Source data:
***

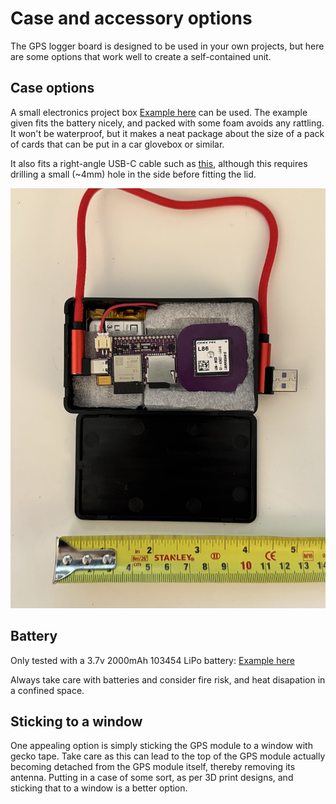 # Case and accessory options

The GPS logger board is designed to be used in your own projects, but here are some options that work well to create a self-contained unit.

## Case options

A small electronics project box [Example here](https://www.amazon.co.uk/dp/B08HLWB9YJ) can be used. The example given fits the battery nicely,
and packed with some foam avoids any rattling. It won't be waterproof, but it makes a neat package about the size of a pack of cards that can
be put in a car glovebox or similar.

It also fits a right-angle USB-C cable such as [this](https://www.amazon.co.uk/dp/B07SX281CH), although this requires drilling a small (~4mm)
hole in the side before fitting the lid.

![Image of example Therlan plastic enclosure with foam packing](./images/therlan_case_with_battery_and_usb.jpg)

## Battery

Only tested with a 3.7v 2000mAh 103454 LiPo battery: [Example here](https://www.amazon.co.uk/dp/B08214DJLJ)

Always take care with batteries and consider fire risk, and heat disapation in a confined space.

## Sticking to a window

One appealing option is simply sticking the GPS module to a window with gecko tape. Take care as this can lead to the top of the GPS module actually becoming detached from the GPS module itself, thereby removing its antenna. Putting in a case of some sort, as per 3D print designs, and sticking that to a window is a better option.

***

Check every line of the data above for the string "used", and copy those that have it.

■ Task answer
The GPS logger board is designed to be used in your own projects, but here are some options that work well to create a self-contained unit.
A small electronics project box [Example here](https://www.amazon.co.uk/dp/B08HLWB9YJ) can be used. The example given fits the battery nicely,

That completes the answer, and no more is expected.